◆ **Task brief**: Please give the number of lines in the material below that contain "blocking", and provide nothing besides that number.

____

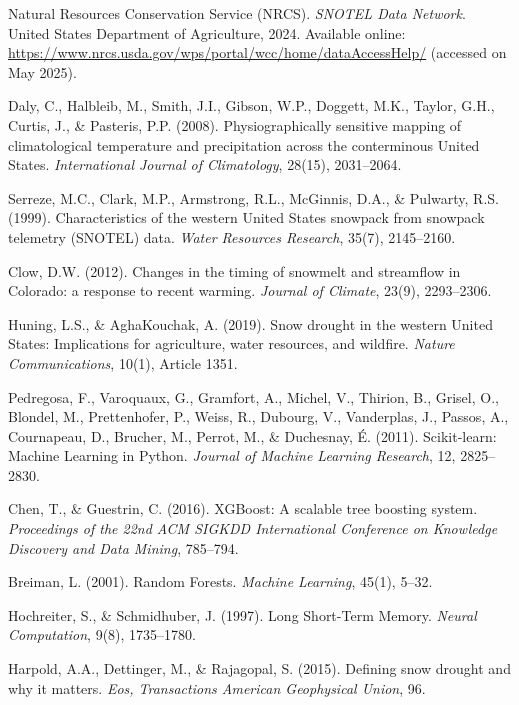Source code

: \documentclass{article}
\begin{document}
\begin{thebibliography}{9}

Natural Resources Conservation Service (NRCS). 
\textit{SNOTEL Data Network}. 
United States Department of Agriculture, 2024. 
Available online: \url{https://www.nrcs.usda.gov/wps/portal/wcc/home/dataAccessHelp/} (accessed on May 2025).

Daly, C., Halbleib, M., Smith, J.I., Gibson, W.P., Doggett, M.K., Taylor, G.H., Curtis, J., \& Pasteris, P.P. (2008). 
Physiographically sensitive mapping of climatological temperature and precipitation across the conterminous United States.
\textit{International Journal of Climatology}, 28(15), 2031–2064.

Serreze, M.C., Clark, M.P., Armstrong, R.L., McGinnis, D.A., \& Pulwarty, R.S. (1999). 
Characteristics of the western United States snowpack from snowpack telemetry (SNOTEL) data.
\textit{Water Resources Research}, 35(7), 2145–2160.

Clow, D.W. (2012). 
Changes in the timing of snowmelt and streamflow in Colorado: a response to recent warming.
\textit{Journal of Climate}, 23(9), 2293–2306.

Huning, L.S., \& AghaKouchak, A. (2019). 
Snow drought in the western United States: Implications for agriculture, water resources, and wildfire.
\textit{Nature Communications}, 10(1), Article 1351.

Pedregosa, F., Varoquaux, G., Gramfort, A., Michel, V., Thirion, B., Grisel, O., Blondel, M., Prettenhofer, P., Weiss, R., Dubourg, V., Vanderplas, J., Passos, A., Cournapeau, D., Brucher, M., Perrot, M., \& Duchesnay, É. (2011). 
Scikit-learn: Machine Learning in Python.
\textit{Journal of Machine Learning Research}, 12, 2825–2830.

Chen, T., \& Guestrin, C. (2016). 
XGBoost: A scalable tree boosting system.
\textit{Proceedings of the 22nd ACM SIGKDD International Conference on Knowledge Discovery and Data Mining}, 785–794.

Breiman, L. (2001). 
Random Forests.
\textit{Machine Learning}, 45(1), 5–32.

Hochreiter, S., \& Schmidhuber, J. (1997). 
Long Short-Term Memory.
\textit{Neural Computation}, 9(8), 1735–1780.

Harpold, A.A., Dettinger, M., \& Rajagopal, S. (2015). 
Defining snow drought and why it matters.
\textit{Eos, Transactions American Geophysical Union}, 96.

\end{thebibliography}
\end{document}
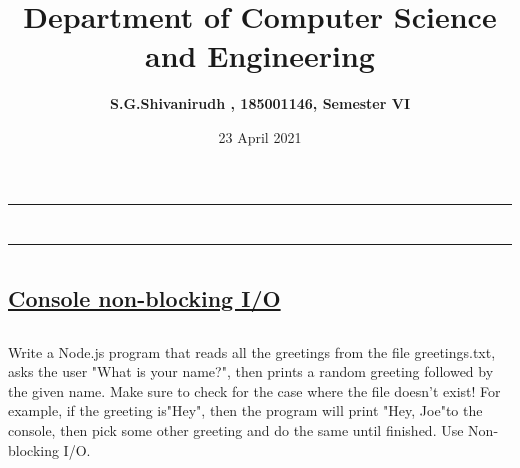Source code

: \documentclass[12pt,letterpaper]{article}
\title{\textbf{Department of Computer Science and Engineering}}
\author{\textbf{S.G.Shivanirudh , 185001146, Semester VI }}
\date{23 April 2021}
\begin{document}
\maketitle
\hrule
\section*{}
\hrule 
\bigskip\bigskip

\section*{}

\subsection*{\underline{\textbf{Console non-blocking I/O}}}
\subsection*{}
\begin{flushleft}
    Write   a Node.js program that reads all the greetings from the file greetings.txt, asks the user "What is your name?",
    then prints a random greeting followed by the given name. Make sure to check for the case where the file doesn’t exist!
    For example, if the greeting is"Hey", then the program will print "Hey, Joe"to the console, then pick some other greeting 
    and do the same until finished. Use Non-blocking I/O.
\end{flushleft}

\subsection*{}
\subsubsection*{}
\begin{flushleft}

\end{flushleft}

\subsubsection*{{}}
\begin{flushleft}
    
\end{flushleft}
\end{document}
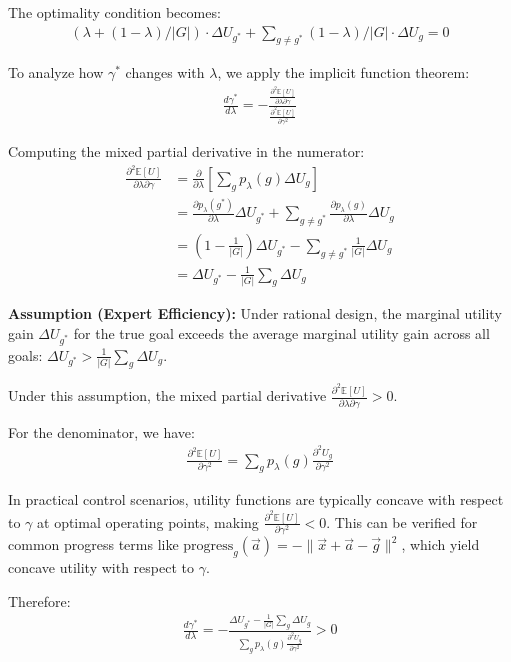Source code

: \documentclass[11pt]{article}
\begin{document}
The optimality condition becomes:
\begin{align}
(\lambda + (1-\lambda)/|G|) \cdot \Delta U_{g^*} + \sum_{g \neq g^*} (1-\lambda)/|G| \cdot \Delta U_g = 0
\end{align}

To analyze how $\gamma^*$ changes with $\lambda$, we apply the implicit function theorem:
\begin{align}
\frac{d\gamma^*}{d\lambda} = -\frac{\frac{\partial^2 \mathbb{E}[U]}{\partial \lambda \partial \gamma}}{\frac{\partial^2 \mathbb{E}[U]}{\partial \gamma^2}}
\end{align}

Computing the mixed partial derivative in the numerator:
\begin{align}
\frac{\partial^2 \mathbb{E}[U]}{\partial \lambda \partial \gamma} &= \frac{\partial}{\partial \lambda}\left[\sum_g p_\lambda(g) \Delta U_g\right] \\
&= \frac{\partial p_\lambda(g^*)}{\partial \lambda} \Delta U_{g^*} + \sum_{g \neq g^*} \frac{\partial p_\lambda(g)}{\partial \lambda} \Delta U_g \\
&= \left(1 - \frac{1}{|G|}\right) \Delta U_{g^*} - \sum_{g \neq g^*} \frac{1}{|G|} \Delta U_g \\
&= \Delta U_{g^*} - \frac{1}{|G|}\sum_g \Delta U_g
\end{align}

\textbf{Assumption (Expert Efficiency):} Under rational design, the marginal utility 
gain $\Delta U_{g^*}$ for the true goal exceeds the average marginal utility 
gain across all goals: $\Delta U_{g^*} > \frac{1}{|G|}\sum_g \Delta U_g$. 

Under this assumption, the mixed partial derivative $\frac{\partial^2 \mathbb{E}[U]}{\partial \lambda \partial \gamma} > 0$.

For the denominator, we have:
\begin{align}
\frac{\partial^2 \mathbb{E}[U]}{\partial \gamma^2} = \sum_g p_\lambda(g) \frac{\partial^2 U_g}{\partial \gamma^2}
\end{align}

In practical control scenarios, utility functions are typically concave 
with respect to $\gamma$ at optimal operating points, making 
$\frac{\partial^2 \mathbb{E}[U]}{\partial \gamma^2} < 0$. This can be verified 
for common progress terms like $\text{progress}_g(\vec{a}) = -\|\vec{x} + \vec{a} - \vec{g}\|^2$, 
which yield concave utility with respect to $\gamma$.

Therefore:
\begin{align}
\frac{d\gamma^*}{d\lambda} = -\frac{\Delta U_{g^*} - \frac{1}{|G|}\sum_g \Delta U_g}{\sum_g p_\lambda(g) \frac{\partial^2 U_g}{\partial \gamma^2}} > 0
\end{align}
\end{document}
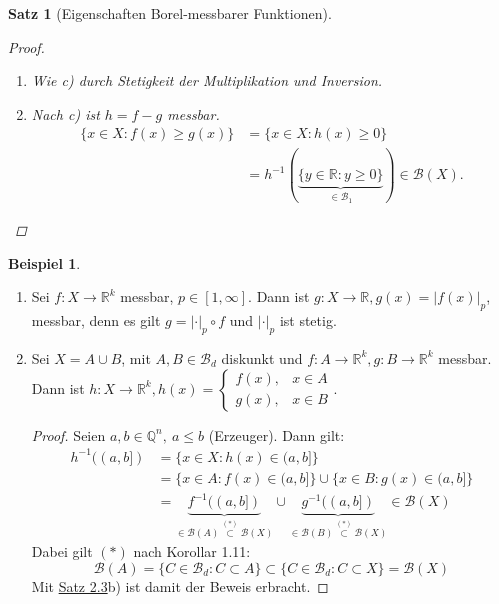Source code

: \documentclass[a4paper]{scrreprt}
\newcommand{\R}{\mathbb{R}}
\newcommand{\Q}{\mathbb{Q}}
\newcommand{\Borel}{\mathcal{B}}
\newcommand{\Bd}{\Borel_d}
\newcommand{\jhyperref}[2]{\hyperref[j_#1]{#2}}
\newcommand{\jlink}[1]{\jhyperref{#1}{#1}}
\newcommand{\jabb}[3]{ #1: #2 \rightarrow #3 }
\theoremstyle{plain}
\newtheorem{satz}[thm]{Satz}
\theoremstyle{definition}
\newtheorem*{expl*}{Beispiel}
\begin{document}
{{{\begin{satz}[Eigenschaften Borel-messbarer Funktionen]
\begin{proof}
\begin{enumerate}
            \item Wie c) durch Stetigkeit der Multiplikation und Inversion.
            
            \item 
                Nach c) ist $h=f-g$ messbar.
                \begin{displaymath}
                    \begin{split}
                        \{x\in X : f(x) \ge g(x)\} &= \{x\in X: h(x) \ge 0\} \\
                        &= h^{-1}(\underbrace{\{y \in \R : y \ge 0\}}_{\in \Borel_1}) \in \Borel(X).
                    \end{split}
                \end{displaymath}
        \end{enumerate}
    \end{proof}
\end{satz}

\begin{expl*}
    \begin{enumerate}
        \item
            Sei $\jabb{f}{X}{\R^k}$ messbar, $p\in [1,\infty]$. Dann ist $\jabb{g}{X}{\R}, g(x) = |f(x)|_p$, messbar, denn es gilt $g = |\cdot|_p \circ f$ und $|\cdot|_p$ ist stetig.
        \item
            Sei $X = A\cup B$, mit $A,B\in \Bd$ diskunkt und $\jabb{f}{A}{\R^k}, \jabb{g}{B}{\R^k}$ messbar. Dann ist $\jabb{h}{X}{\R^k}, h(x) = \begin{cases} f(x), & x\in A\\ g(x), & x\in B \end{cases}$.
            \begin{proof}
                Seien $a,b \in \Q^n,\ a\le b$ (Erzeuger). Dann gilt:
                \begin{displaymath}
                    \begin{split}
                    h^{-1}((a,b]) &= \{x\in X : h(x) \in (a,b]\} \\
                                  &= \{x\in A: f(x) \in (a,b]\} \cup \{x\in B : g(x) \in (a,b]\}\\
                                  &= \underbrace{f^{-1}((a,b])}_{\in \Borel(A) \overset{(*)}{\subset} \Borel(X)} \cup \underbrace{g^{-1}((a,b])}_{\in \Borel(B) \overset{(*)}{\subset} \Borel(X)} \in \Borel(X)
                    \end{split}
                \end{displaymath}
                Dabei gilt $(*)$ nach Korollar 1.11:
                \begin{displaymath}
                    \Borel(A) = \{C\in \Bd : C\subset A\} \subset \{C \in \Bd : C\subset X\} = \Borel(X)
                \end{displaymath}
                Mit \jlink{Satz 2.3}b) ist damit der Beweis erbracht.
            \end{proof}
    \end{enumerate}
\end{expl*}

}}}
\end{document}

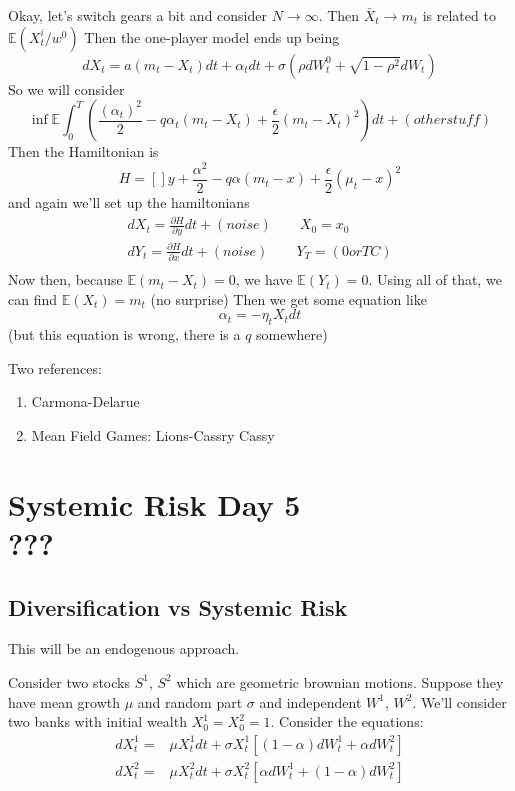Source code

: Okay, let's switch gears a bit and consider $N\to\infty$. Then $\bar{X}_t \to m_t$ is related to $\mathbb{E}(X^i_t/w^0)$
Then the one-player model ends up being
\begin{equation}
	dX_t = a (m_t - X_t)dt + \alpha_t dt + \sigma(\rho dW_t^0 + \sqrt{1-\rho^2}dW_t)
\end{equation}
So we will consider
\begin{equation}
	\inf \mathbb{E} \int_0^T \left( \frac{(\alpha_t)^2}{2} - q\alpha_t (m_t - X_t) + \frac{\epsilon}{2}(m_t - X_t)^2\right)dt + (other stuff)
\end{equation}
Then the Hamiltonian is
\begin{equation}
	H = \left[ \right] y + \frac{\alpha^2}{2} - q\alpha(m_t - x) + \frac{\epsilon}{2}(\mu_t-x)^2
\end{equation}
and again we'll set up the hamiltonians
\begin{align}
	dX_t = \frac{\partial H}{\partial y} dt + (noise)\qquad X_0=x_0\\
	dY_t = \frac{\partial H}{\partial x} dt + (noise)\qquad Y_T=(0 or TC)\\
\end{align}
Now then, because $\mathbb{E}(m_t - X_t)=0$, we have $\mathbb{E}(Y_t)=0$.
Using all of that, we can find $\mathbb{E}(X_t)= m_t $ (no surprise)
Then we get some equation like
\begin{equation}
	\alpha_t = - \eta_t X_t dt
\end{equation}
(but this equation is wrong, there is a $q$ somewhere)

Two references:
\begin{enumerate}
	\item Carmona-Delarue
	\item Mean Field Games: Lions-Cassry Cassy
\end{enumerate}

\chapter{Systemic Risk Day 5 \\ ???}

\section{Diversification vs Systemic Risk}
This will be an endogenous approach.

Consider two stocks $S^1$, $S^2$ which are geometric brownian motions.
Suppose they have mean growth $\mu$ and random part $\sigma$ and independent $W^1$, $W^2$.
We'll consider two banks with initial wealth $X^1_0=X^2_0=1$.
Consider the equations:
\begin{align}
	dX^1_t =& \mu X_t^1 dt + \sigma X_t^1 \left[(1-\alpha) dW^1_t  + \alpha dW^2_t \right]\\
	dX^2_t =& \mu X_t^2 dt + \sigma X_t^2 \left[\alpha dW^1_t  + (1-\alpha) dW^2_t \right]
\end{align}

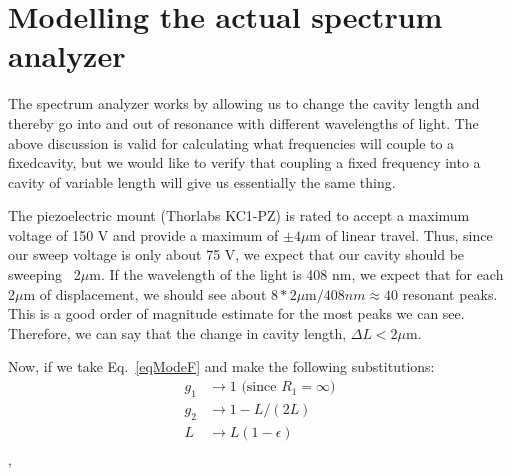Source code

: \section{Modelling the actual spectrum analyzer}

The spectrum analyzer works by allowing us to change the cavity length and thereby go into and out of resonance with different wavelengths of light. The above discussion is valid for calculating what frequencies will couple to a fixedcavity, but we would like to verify that coupling a fixed frequency into a cavity of variable length will give us essentially the same thing.


The piezoelectric mount (Thorlabs KC1-PZ) is rated to accept a maximum voltage of 150 V and provide a maximum of $\pm4\mu$m of linear travel. Thus, since our sweep voltage is only about 75 V, we expect that our cavity should be sweeping ~2$\mu$m. If the wavelength of the light is 408 nm, we expect that for each 2$\mu$m of displacement, we should see about $8*2\mu$m$/408nm \approx 40$ resonant peaks. This is a good order of magnitude estimate for the most peaks we can see. Therefore, we can say that the change in cavity length, $\Delta L< 2\mu$m.

Now, if we take Eq.\ \ref{eqModeF} and make the following substitutions:
\begin{align}
g_1&\rightarrow1 \text{ (since $R_1=\infty$)} \\
g_2&\rightarrow 1-L/(2L)\\
L&\rightarrow L(1-\epsilon)\\
\end{align},

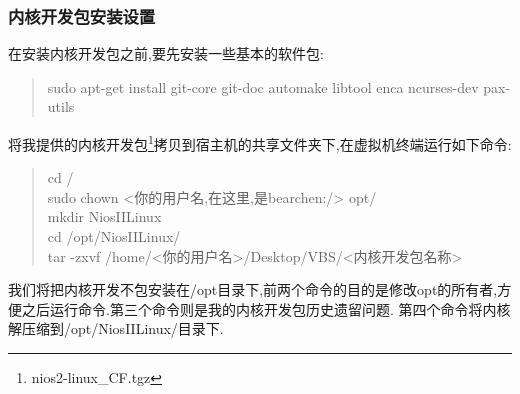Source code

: \documentclass[12pt,a4paper,titlepage]{article}
\begin{document}
\subsubsection{内核开发包安装设置}
在安装内核开发包之前,要先安装一些基本的软件包:
\begin{verse}
sudo apt-get install git-core git-doc automake libtool enca ncurses-dev pax-utils
\end{verse}

将我提供的内核开发包\footnote{nios2-linux\_CF.tgz}拷贝到{宿主机}的共享文件夹下,在{虚拟机终端}运行如下命令:
\begin{verse}
cd /\\sudo chown <你的用户名,在这里,是bearchen:/> opt/\\mkdir NiosIILinux\\cd /opt/NiosIILinux/\\
tar -zxvf /home/<你的用户名>/Desktop/VBS/<内核开发包名称>
\end{verse}
我们将把内核开发不包安装在/opt目录下,前两个命令的目的是修改opt的所有者,方便之后运行命令.第三个命令则是我的内核开发包历史遗留问题.
第四个命令将内核解压缩到/opt/NiosIILinux/目录下.
\end{document}
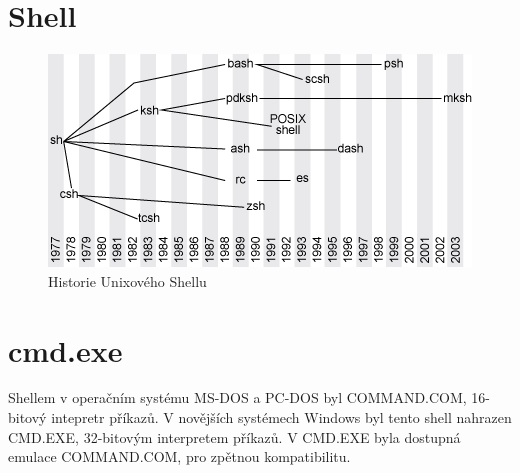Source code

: \documentclass[thesis=M,czech]{FITthesis}[2012/06/26]
\begin{document}




\section{Shell}

\begin{figure}[htb]\centering
	\includegraphics[width=\textwidth]{./images/tmp_shell_history}
	\caption{Historie Unixového Shellu}
	\label{fig:shell_history}
\end{figure}






\section{cmd.exe}

Shellem v operačním systému MS-DOS a PC-DOS byl COMMAND.COM, 16-bitový intepretr příkazů. V novějších systémech Windows byl tento shell nahrazen CMD.EXE, 32-bitovým interpretem příkazů. V CMD.EXE byla dostupná emulace COMMAND.COM, pro zpětnou kompatibilitu. 
\end{document}
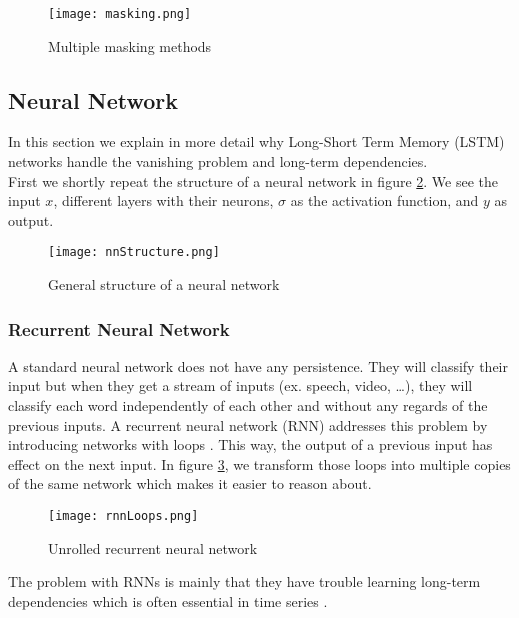 \begin{figure}[!htb]
	\centering
	\texttt{[image: masking.png]}
	\caption{Multiple masking methods \cite{dl4jRnn:online}}
	\label{fig:masking}
\end{figure} 


\subsection{Neural Network}
\label{sec:nn}

In this section we explain in more detail why Long-Short Term Memory (LSTM) \cite{lstmOrginin:article} networks handle the vanishing problem and long-term dependencies. \\

First we shortly repeat the structure of a neural network in figure \ref{fig:nnStructure}. We see the input $x$, different layers with their neurons, $\sigma$ as the activation function, and $y$ as output. 

\begin{figure}[!htb]
	\centering
	\texttt{[image: nnStructure.png]}
	\caption{General structure of a neural network \cite{IMECJaak}}
	\label{fig:nnStructure}
\end{figure} 

\subsubsection{Recurrent Neural Network}
\label{sec:rnn}

A standard neural network does not have any persistence. They will classify their input but when they get a stream of inputs (ex. speech, video, \ldots), they will classify each word independently of each other and without any regards of the previous inputs. A recurrent neural network (RNN) addresses this problem by introducing networks with loops \cite{rnnOrigin:article}. This way, the output of a previous input has effect on the next input. In figure \ref{fig:rnnLoops}, we transform those loops into multiple copies of the same network which makes it easier to reason about. \\

\begin{figure}[!htb]
	\centering
	\texttt{[image: rnnLoops.png]}
	\caption{Unrolled recurrent neural network \cite{IMECJaak}}
	\label{fig:rnnLoops}
\end{figure} 

The problem with RNNs is mainly that they have trouble learning long-term dependencies which is often essential in time series \cite{longDepRNN:article}.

____

◆ **Exercise solution**: 2